The fogolar is fired up and the chef and his family are happy to see us.  The fogolar is tremendous.  It sits in the center of the room, solidly made of concrete, stone and heavy iron cooking racks.  There are bundles of wood from the surrounding hills stored underneath.  The fire is blazing, but the grill surface and meats are insulated by a panel so only the glowing ready coals are slid underneath the separating panel to cook the meats.  The meat aromas that fill the room are mesmerizing – have I eaten yet today?

Fogolar at Albergo Al Fogolar da Mander

Fogolar at Albergo Al Fogolar da Mander

We start the meal with the traditional first plate choice of Pasta or gnocchi – we have both.  The Pasta is Blecs  –  pasta di grano saraceno e mais.  It is a handmade and unevenly cut buckwheat pasta squares in wild boar ragu.  The gnocchi is with ‘sugo di ortiche’, sauce of nettles – yes, stinging nettles, those pesky plants that will irritate your skin when so much as gently grazed.  Is there anything the Italians won’t eat?

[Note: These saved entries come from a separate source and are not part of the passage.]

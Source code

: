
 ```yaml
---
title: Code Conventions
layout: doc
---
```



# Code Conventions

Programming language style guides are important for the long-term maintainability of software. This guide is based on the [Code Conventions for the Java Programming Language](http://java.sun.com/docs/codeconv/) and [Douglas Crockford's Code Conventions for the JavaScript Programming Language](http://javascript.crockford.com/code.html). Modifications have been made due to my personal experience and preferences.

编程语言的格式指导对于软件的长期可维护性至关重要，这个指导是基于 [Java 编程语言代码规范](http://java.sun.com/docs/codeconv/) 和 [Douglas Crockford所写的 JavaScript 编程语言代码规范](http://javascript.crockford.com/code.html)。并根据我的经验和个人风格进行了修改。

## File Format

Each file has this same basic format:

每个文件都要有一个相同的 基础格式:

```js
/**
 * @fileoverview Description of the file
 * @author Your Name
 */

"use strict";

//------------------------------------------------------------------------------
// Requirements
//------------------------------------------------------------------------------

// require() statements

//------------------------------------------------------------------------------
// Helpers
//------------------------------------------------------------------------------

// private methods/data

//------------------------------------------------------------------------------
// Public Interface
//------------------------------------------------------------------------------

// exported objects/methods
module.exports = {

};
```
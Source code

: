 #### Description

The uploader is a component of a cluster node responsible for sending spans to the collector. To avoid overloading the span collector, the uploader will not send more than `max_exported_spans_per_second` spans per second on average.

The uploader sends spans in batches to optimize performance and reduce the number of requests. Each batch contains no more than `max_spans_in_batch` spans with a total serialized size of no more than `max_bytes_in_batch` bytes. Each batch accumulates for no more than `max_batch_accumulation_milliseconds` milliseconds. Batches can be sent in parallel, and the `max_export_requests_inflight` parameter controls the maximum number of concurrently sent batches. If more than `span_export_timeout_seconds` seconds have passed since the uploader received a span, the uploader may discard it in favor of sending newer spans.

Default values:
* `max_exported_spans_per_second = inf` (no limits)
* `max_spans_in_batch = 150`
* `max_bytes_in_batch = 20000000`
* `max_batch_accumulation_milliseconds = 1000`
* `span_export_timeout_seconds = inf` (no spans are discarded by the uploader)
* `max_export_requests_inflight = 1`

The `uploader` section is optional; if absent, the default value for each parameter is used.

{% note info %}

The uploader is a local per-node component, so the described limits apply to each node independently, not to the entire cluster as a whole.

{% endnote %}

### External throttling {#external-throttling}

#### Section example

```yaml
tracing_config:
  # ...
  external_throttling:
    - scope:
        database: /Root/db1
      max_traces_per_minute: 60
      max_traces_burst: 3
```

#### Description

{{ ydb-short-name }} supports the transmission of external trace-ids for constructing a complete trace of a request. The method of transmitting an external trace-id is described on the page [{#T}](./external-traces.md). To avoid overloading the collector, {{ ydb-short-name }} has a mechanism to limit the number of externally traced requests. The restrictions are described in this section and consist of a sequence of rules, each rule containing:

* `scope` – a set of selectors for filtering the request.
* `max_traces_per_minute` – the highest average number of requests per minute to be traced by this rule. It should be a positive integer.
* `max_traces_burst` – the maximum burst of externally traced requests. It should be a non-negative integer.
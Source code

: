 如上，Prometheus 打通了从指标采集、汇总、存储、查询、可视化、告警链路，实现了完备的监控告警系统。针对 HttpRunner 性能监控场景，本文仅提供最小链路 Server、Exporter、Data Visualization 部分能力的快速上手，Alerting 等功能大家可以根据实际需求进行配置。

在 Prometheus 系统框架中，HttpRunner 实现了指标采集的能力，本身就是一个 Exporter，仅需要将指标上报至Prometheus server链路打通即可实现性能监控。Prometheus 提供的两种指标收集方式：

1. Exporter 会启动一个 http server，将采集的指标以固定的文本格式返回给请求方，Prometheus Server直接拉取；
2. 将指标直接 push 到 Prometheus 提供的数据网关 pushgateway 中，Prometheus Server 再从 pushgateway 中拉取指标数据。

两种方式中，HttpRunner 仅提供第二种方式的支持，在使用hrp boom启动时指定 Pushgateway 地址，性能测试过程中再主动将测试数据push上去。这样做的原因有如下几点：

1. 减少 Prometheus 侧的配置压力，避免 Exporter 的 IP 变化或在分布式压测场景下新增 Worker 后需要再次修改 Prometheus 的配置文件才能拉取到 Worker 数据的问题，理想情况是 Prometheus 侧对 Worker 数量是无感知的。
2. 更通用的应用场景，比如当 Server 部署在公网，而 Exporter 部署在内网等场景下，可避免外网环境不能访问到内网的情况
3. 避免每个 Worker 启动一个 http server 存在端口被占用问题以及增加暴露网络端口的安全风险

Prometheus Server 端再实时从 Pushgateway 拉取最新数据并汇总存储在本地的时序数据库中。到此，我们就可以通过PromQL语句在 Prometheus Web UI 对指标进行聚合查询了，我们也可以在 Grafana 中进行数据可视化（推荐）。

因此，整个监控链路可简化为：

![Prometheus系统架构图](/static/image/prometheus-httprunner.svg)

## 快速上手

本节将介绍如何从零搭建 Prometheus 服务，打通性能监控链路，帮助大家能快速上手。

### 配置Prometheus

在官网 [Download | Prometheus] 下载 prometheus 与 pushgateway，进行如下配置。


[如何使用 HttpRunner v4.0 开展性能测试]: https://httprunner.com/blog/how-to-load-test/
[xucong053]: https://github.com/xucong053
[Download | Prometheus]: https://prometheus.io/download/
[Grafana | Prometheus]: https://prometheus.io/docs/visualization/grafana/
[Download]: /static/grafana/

Gnocci  di Patate con sugo di ortiche

Gnocci di Patate con sugo di ortiche

Blecs  -  pasta di grano saraceno e mais

Blecs – pasta di grano saraceno e mais

Both are bucolic and simple.  Handmade with local ingredients that were bought, made or picked that day.  We could have been satisfied and done at this point, but the real reason we are here are for the wood grilled meats – sausage, veal, lamb chops, pork and beef….. all cooked over the wood coals.  They are served with grilled polenta and sautéed greens.  The meats are juicy and perfectly infused with the wood’s smoky flavor.   It is extraordinary, and I’m ashamed of my gas grill.  The meal is accompanied by a fruilian red wine – Refrosco, a perfect compliment.

Grilled meats

Grilled Meats

Grilled Polenta

Grilled Polenta

The dinner is topped off with a round of Grappa – Nonino, my favorite so far (it’s the first day).  The bottle was left at the table for us and as we finish it off, we hatch a plan. We are going to hike from Frisanco to Fanna, just as my Grandmother did in her youth for her summer retreat.  Many years and many trips to Fanna , however no family member has ever attempted this trek.  We would be the first – and burning a few calories couldn’t hurt.  We head back to Alle Alpi in Frisanco to end our first day and rest up for the historic hike.  We stop at a small bar for a nightcap – Tocai Friulano, perfect for the hot night.  The bartender, an American classic rock aficionado, recognizes us as Americans and challenges us to a ‘name that tune’ competition.   We win decisively, netting several rounds of free grappa and an easy trip to dreamland.  Dreaming of Polenta.    Next – a failed hike attempt and Louisa’s incredible and plentiful Polenta.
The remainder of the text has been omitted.